## What you should do
Could you please retype all of the records exactly, skipping any pictures?

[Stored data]
= = = = =

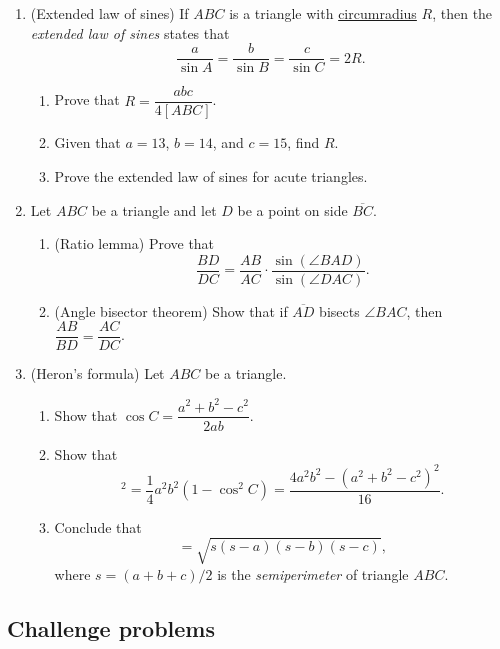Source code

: \begin{enumerate}
\begin{enumerate}
\end{enumerate}
\item (Extended law of sines) If $ABC$ is a triangle with \href{https://en.wikipedia.org/wiki/Circumcircle}{circumradius} $R$, then the \emph{extended law of sines} states that
\begin{equation*}
\frac{a}{\sin A} = \frac{b}{\sin B} = \frac{c}{\sin C} = 2R.
\end{equation*}
\begin{enumerate}
\item Prove that $R = \dfrac{abc}{4[ABC]}$.
\item Given that $a = 13$, $b = 14$, and $c = 15$, find $R$.
\item Prove the extended law of sines for acute triangles.
\end{enumerate}
\item Let $ABC$ be a triangle and let $D$ be a point on side $\overline{BC}$.
\begin{enumerate}
\item (Ratio lemma) Prove that
\begin{equation*}
\frac{BD}{DC} = \frac{AB}{AC}\cdot\frac{\sin(\angle BAD)}{\sin(\angle DAC)}.
\end{equation*}
\item (Angle bisector theorem) Show that if $\overline{AD}$ bisects $\angle BAC$, then $\dfrac{AB}{BD} = \dfrac{AC}{DC}$.
\end{enumerate}
\item (Heron's formula) Let $ABC$ be a triangle.
\begin{enumerate}
\item Show that $\cos C = \dfrac{a^2 + b^2 - c^2}{2ab}$.
\item Show that
\begin{equation*}
[ABC]^2 = \frac{1}{4}a^2b^2(1 - \cos^2 C) = \frac{4a^2b^2 - (a^2 + b^2 - c^2)^2}{16}.
\end{equation*}
\item Conclude that
\begin{equation*}
[ABC] = \sqrt{s(s - a)(s - b)(s - c)},
\end{equation*}
where $s = (a + b + c)/2$ is the \emph{semiperimeter} of triangle $ABC$.
\end{enumerate}
\end{enumerate}


\subsection{Challenge problems}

= = = = =

## Output of the exercise
Source code

: \begin{enumerate}
\begin{enumerate}
\end{enumerate}
\item (Extended law of sines) If $ABC$ is a triangle with \href{https://en.wikipedia.org/wiki/Circumcircle}{circumradius} $R$, then the \emph{extended law of sines} states that
\begin{equation*}
\frac{a}{\sin A} = \frac{b}{\sin B} = \frac{c}{\sin C} = 2R.
\end{equation*}
\begin{enumerate}
\item Prove that $R = \dfrac{abc}{4[ABC]}$.
\item Given that $a = 13$, $b = 14$, and $c = 15$, find $R$.
\item Prove the extended law of sines for acute triangles.
\end{enumerate}
\item Let $ABC$ be a triangle and let $D$ be a point on side $\overline{BC}$.
\begin{enumerate}
\item (Ratio lemma) Prove that
\begin{equation*}
\frac{BD}{DC} = \frac{AB}{AC}\cdot\frac{\sin(\angle BAD)}{\sin(\angle DAC)}.
\end{equation*}
\item (Angle bisector theorem) Show that if $\overline{AD}$ bisects $\angle BAC$, then $\dfrac{AB}{BD} = \dfrac{AC}{DC}$.
\end{enumerate}
\item (Heron's formula) Let $ABC$ be a triangle.
\begin{enumerate}
\item Show that $\cos C = \dfrac{a^2 + b^2 - c^2}{2ab}$.
\item Show that
\begin{equation*}
[ABC]^2 = \frac{1}{4}a^2b^2(1 - \cos^2 C) = \frac{4a^2b^2 - (a^2 + b^2 - c^2)^2}{16}.
\end{equation*}
\item Conclude that
\begin{equation*}
[ABC] = \sqrt{s(s - a)(s - b)(s - c)},
\end{equation*}
where $s = (a + b + c)/2$ is the \emph{semiperimeter} of triangle $ABC$.
\end{enumerate}
\end{enumerate}


\subsection{Challenge problems}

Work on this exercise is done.